• REQUIRED ACTION:
For this exercise, report every line of the material that includes "equation".

□ □ □ □

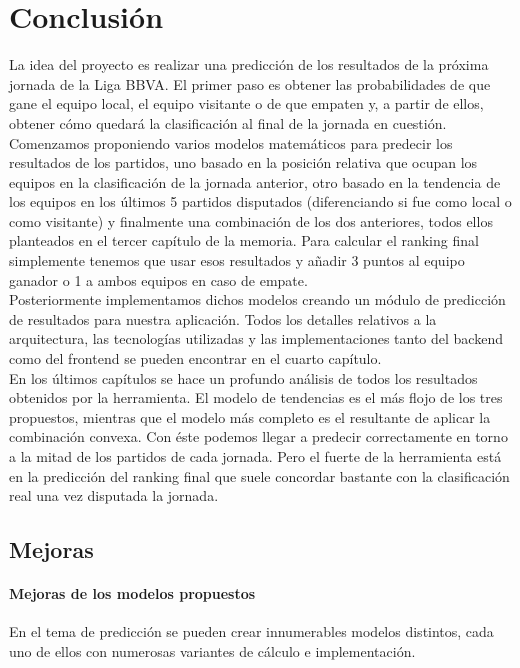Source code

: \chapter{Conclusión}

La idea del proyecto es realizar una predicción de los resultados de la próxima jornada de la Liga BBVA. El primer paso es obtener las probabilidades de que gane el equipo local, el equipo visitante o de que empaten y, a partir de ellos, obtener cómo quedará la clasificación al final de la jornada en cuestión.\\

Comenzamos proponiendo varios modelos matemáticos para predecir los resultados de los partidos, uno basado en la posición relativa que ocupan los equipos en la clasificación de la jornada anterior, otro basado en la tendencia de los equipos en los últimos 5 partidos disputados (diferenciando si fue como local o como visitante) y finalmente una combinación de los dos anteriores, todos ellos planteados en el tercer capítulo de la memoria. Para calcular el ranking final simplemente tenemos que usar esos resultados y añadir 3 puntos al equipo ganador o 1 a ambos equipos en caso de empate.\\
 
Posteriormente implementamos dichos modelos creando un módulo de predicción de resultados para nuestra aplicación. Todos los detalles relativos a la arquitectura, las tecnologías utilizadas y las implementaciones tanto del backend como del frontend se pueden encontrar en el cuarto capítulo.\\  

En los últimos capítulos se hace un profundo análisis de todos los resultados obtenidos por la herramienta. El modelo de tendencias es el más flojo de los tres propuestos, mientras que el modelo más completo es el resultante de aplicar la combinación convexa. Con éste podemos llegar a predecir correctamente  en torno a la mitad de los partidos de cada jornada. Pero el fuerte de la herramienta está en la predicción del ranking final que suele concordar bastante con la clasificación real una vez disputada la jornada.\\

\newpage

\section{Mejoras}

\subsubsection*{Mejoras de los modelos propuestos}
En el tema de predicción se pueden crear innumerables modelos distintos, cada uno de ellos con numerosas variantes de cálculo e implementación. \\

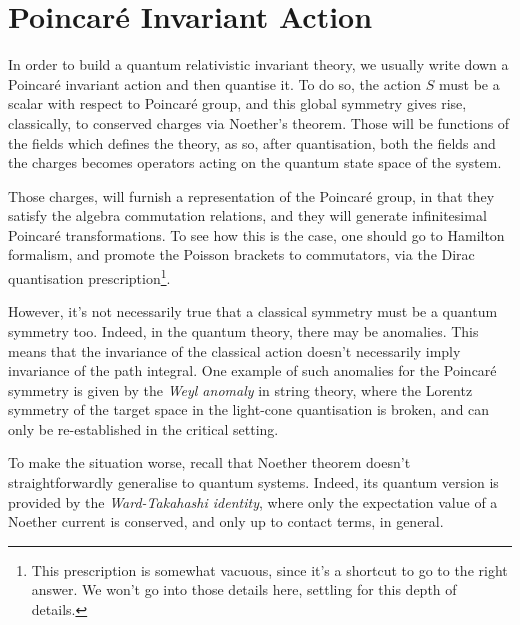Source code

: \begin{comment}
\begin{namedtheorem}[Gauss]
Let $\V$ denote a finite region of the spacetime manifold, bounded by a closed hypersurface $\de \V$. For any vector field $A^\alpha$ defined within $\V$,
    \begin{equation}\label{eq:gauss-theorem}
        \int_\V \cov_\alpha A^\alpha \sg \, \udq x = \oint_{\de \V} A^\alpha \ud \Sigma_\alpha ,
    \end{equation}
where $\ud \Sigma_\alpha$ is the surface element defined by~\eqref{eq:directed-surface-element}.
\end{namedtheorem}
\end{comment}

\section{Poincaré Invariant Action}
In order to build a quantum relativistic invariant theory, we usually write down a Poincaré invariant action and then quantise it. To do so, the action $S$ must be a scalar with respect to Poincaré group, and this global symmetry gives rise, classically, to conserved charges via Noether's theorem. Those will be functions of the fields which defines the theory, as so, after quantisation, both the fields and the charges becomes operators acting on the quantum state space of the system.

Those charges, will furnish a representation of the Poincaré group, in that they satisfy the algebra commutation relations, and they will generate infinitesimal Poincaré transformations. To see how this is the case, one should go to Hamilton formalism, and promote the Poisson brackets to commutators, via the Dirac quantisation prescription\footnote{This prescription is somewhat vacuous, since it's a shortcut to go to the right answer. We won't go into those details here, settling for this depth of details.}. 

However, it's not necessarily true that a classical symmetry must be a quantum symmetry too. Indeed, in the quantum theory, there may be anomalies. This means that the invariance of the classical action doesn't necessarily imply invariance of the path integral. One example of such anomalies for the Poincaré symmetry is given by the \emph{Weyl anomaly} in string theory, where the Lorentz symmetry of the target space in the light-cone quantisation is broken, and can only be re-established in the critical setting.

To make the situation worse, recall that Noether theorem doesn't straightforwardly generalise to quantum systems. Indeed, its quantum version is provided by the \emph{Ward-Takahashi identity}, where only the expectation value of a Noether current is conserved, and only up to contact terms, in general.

□ □ □ □

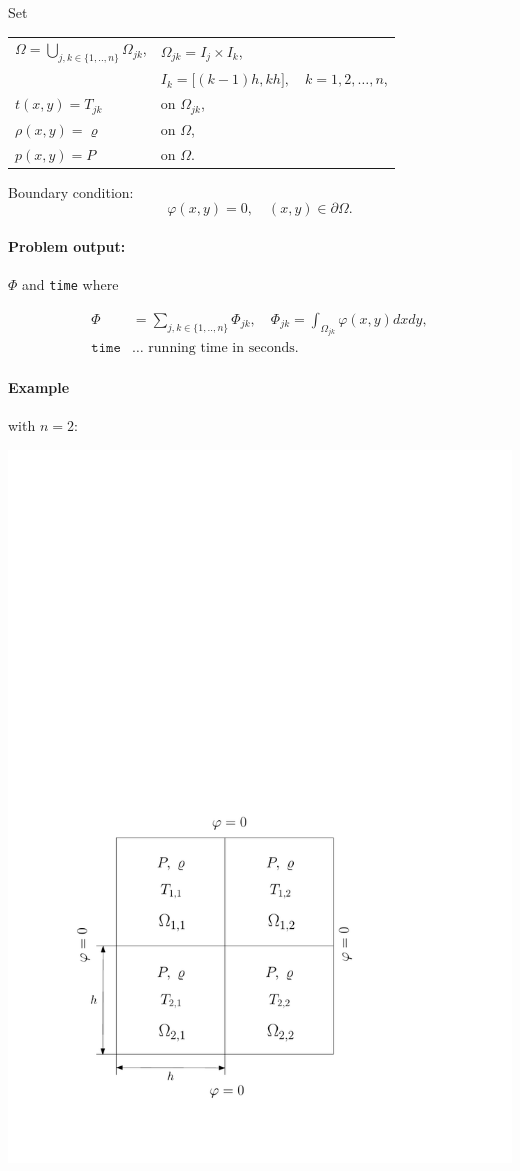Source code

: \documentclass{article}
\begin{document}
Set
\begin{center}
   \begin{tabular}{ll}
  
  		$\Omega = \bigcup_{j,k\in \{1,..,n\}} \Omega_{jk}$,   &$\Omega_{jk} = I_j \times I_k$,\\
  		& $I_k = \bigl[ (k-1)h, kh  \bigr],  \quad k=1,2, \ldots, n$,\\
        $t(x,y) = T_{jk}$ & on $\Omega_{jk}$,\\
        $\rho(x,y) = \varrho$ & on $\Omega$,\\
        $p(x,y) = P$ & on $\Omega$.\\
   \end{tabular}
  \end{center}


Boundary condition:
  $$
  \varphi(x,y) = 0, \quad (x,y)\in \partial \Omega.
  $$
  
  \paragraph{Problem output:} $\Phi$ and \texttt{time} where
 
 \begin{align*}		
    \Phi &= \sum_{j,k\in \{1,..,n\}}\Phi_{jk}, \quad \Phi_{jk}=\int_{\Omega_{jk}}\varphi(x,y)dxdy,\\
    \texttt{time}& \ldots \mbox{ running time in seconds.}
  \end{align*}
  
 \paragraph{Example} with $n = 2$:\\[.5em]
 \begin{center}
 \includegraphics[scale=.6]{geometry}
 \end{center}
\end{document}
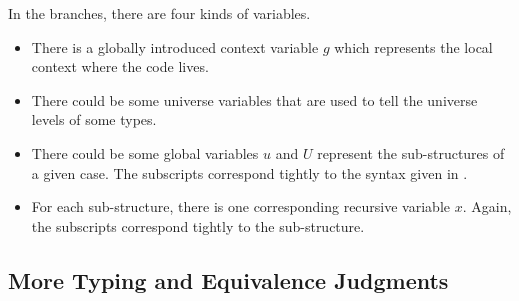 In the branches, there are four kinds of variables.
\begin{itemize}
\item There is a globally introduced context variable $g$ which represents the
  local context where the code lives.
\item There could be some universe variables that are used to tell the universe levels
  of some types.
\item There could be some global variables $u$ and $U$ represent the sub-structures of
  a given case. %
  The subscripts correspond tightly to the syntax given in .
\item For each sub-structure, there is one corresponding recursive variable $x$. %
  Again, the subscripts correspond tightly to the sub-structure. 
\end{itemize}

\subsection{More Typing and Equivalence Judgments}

□ □ □ □

• ANSWER FOR THE TASK:
    \begin{equation}\label{eq:gauss-theorem}
    \end{equation}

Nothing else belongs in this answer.